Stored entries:
- Opening Delimiter -

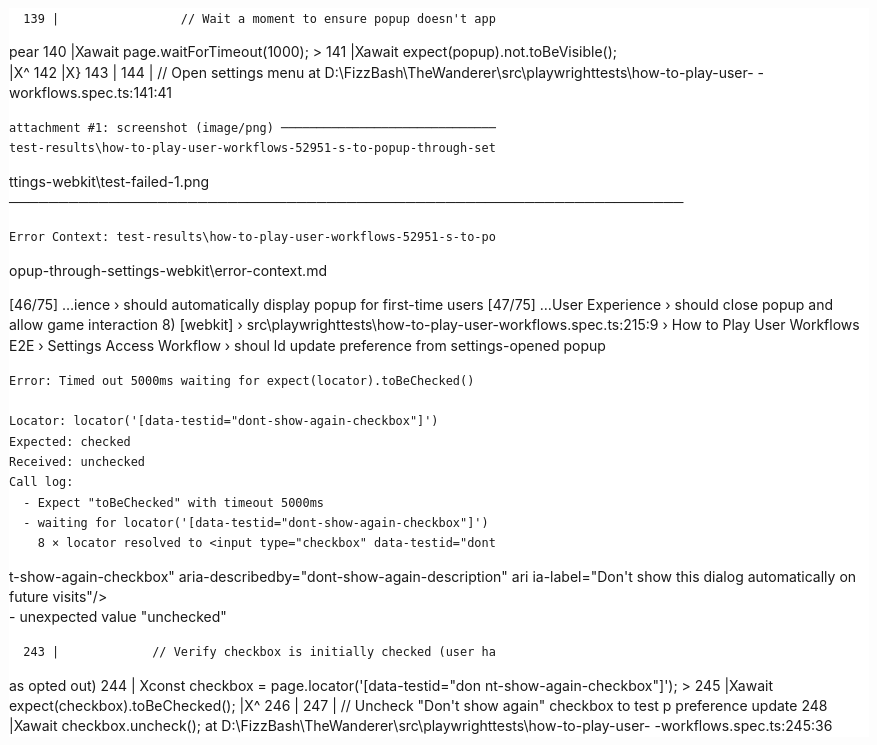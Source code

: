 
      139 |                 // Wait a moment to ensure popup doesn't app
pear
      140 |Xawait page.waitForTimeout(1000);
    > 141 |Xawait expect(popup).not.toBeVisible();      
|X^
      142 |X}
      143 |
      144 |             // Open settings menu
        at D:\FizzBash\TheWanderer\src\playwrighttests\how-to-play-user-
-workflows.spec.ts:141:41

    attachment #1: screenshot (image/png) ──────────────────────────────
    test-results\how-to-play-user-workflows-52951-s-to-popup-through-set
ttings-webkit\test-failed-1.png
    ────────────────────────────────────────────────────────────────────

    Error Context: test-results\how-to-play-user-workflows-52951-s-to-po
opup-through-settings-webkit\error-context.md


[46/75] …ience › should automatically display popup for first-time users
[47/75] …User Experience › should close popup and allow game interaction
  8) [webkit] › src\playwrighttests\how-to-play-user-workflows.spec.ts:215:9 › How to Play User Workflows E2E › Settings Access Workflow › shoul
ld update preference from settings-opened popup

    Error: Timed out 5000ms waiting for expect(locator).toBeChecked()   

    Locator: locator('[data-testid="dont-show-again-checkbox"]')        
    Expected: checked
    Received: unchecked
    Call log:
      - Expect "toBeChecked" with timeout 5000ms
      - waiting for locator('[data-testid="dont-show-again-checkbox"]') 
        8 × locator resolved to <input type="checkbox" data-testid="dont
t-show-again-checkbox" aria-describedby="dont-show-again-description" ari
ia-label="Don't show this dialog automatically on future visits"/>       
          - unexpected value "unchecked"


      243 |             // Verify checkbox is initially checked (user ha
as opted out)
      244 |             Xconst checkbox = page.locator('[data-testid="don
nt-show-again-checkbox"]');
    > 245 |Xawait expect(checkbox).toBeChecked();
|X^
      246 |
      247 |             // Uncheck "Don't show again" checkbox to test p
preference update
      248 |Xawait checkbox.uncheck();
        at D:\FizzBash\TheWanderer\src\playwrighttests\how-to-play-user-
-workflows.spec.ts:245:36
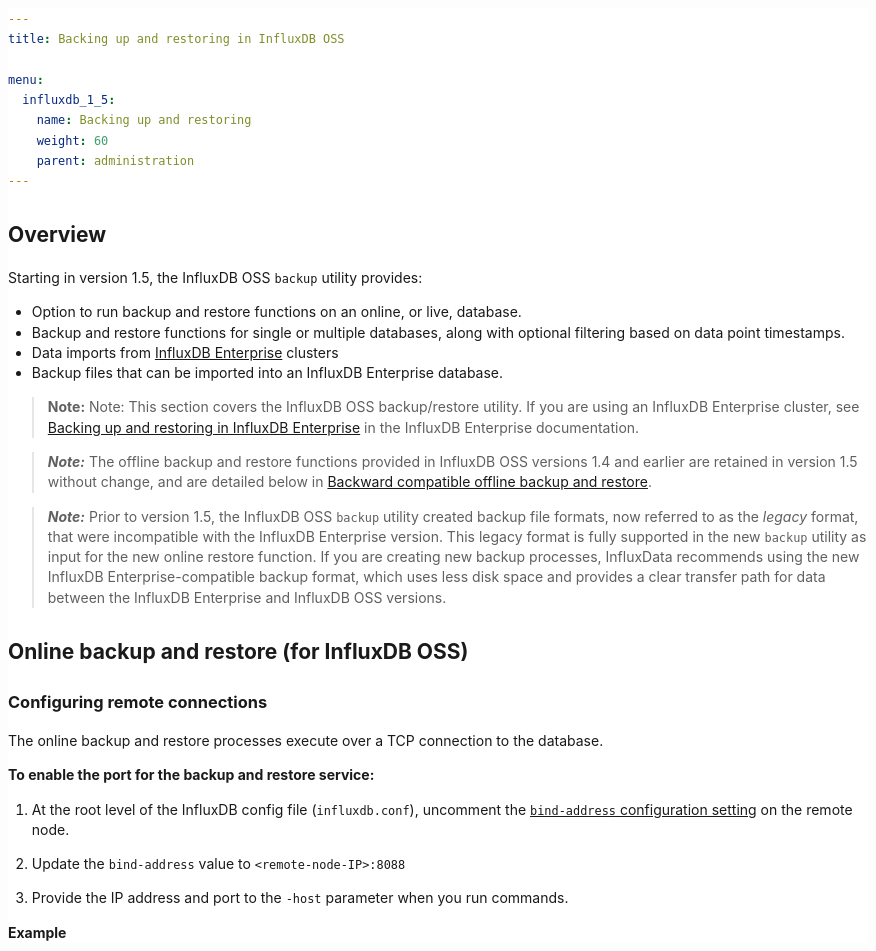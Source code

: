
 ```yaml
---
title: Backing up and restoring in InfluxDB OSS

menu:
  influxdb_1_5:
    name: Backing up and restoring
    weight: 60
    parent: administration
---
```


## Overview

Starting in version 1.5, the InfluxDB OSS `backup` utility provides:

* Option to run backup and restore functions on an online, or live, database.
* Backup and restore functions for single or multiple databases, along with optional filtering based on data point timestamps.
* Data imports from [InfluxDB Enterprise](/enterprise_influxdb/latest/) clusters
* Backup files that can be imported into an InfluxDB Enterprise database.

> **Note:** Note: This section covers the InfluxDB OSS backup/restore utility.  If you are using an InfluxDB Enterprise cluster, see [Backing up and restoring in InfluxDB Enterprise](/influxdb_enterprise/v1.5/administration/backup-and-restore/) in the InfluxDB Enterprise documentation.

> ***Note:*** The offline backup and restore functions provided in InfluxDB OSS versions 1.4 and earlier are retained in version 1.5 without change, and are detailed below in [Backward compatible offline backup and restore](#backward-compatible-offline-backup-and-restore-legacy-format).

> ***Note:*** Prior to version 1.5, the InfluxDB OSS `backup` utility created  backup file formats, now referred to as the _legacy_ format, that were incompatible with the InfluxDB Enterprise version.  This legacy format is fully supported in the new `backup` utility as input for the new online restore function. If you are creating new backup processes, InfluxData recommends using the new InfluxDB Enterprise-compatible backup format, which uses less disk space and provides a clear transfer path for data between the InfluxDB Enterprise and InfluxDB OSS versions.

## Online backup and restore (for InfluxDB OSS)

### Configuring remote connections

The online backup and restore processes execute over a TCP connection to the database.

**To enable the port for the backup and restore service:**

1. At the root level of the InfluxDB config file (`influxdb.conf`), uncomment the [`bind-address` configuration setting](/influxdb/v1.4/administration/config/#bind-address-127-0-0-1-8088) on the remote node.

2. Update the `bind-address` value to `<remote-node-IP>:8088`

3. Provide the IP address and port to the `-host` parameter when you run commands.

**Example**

- Closing Delimiter -
- Opening Delimiter -

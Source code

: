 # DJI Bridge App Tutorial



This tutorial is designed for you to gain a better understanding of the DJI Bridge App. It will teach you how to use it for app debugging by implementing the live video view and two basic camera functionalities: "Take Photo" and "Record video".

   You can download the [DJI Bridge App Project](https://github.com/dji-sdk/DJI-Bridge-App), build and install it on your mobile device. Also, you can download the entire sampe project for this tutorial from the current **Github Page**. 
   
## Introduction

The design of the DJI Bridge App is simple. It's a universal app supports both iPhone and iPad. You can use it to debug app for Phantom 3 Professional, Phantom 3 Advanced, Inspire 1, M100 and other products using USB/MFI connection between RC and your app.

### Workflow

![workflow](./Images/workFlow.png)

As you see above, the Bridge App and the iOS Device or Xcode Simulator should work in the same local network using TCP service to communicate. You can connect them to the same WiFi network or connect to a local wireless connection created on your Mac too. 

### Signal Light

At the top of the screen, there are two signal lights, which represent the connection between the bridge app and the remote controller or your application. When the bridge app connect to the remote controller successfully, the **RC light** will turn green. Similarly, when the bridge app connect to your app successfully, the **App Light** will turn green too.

- Closing Delimiter -
- Opening Delimiter -

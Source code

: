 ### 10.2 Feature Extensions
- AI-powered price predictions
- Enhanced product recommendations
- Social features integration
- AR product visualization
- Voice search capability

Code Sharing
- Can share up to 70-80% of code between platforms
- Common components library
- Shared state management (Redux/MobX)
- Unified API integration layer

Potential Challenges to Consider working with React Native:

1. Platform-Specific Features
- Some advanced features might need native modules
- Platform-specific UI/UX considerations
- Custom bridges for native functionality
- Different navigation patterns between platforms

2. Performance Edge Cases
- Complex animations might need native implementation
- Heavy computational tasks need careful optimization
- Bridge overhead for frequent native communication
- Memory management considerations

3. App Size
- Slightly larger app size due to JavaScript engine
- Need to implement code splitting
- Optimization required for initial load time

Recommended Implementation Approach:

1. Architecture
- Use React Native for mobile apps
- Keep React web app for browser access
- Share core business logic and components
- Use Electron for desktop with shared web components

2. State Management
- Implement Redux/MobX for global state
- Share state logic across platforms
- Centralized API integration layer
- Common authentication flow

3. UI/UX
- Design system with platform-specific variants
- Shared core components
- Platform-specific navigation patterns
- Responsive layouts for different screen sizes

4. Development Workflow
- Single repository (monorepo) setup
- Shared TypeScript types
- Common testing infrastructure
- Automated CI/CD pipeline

- Closing Delimiter -

## WHAT IS REQUIRED
For the word "might", return every line of the records that holds it.

## EXERCISE SOLUTION
- Some advanced features might need native modules
- Complex animations might need native implementation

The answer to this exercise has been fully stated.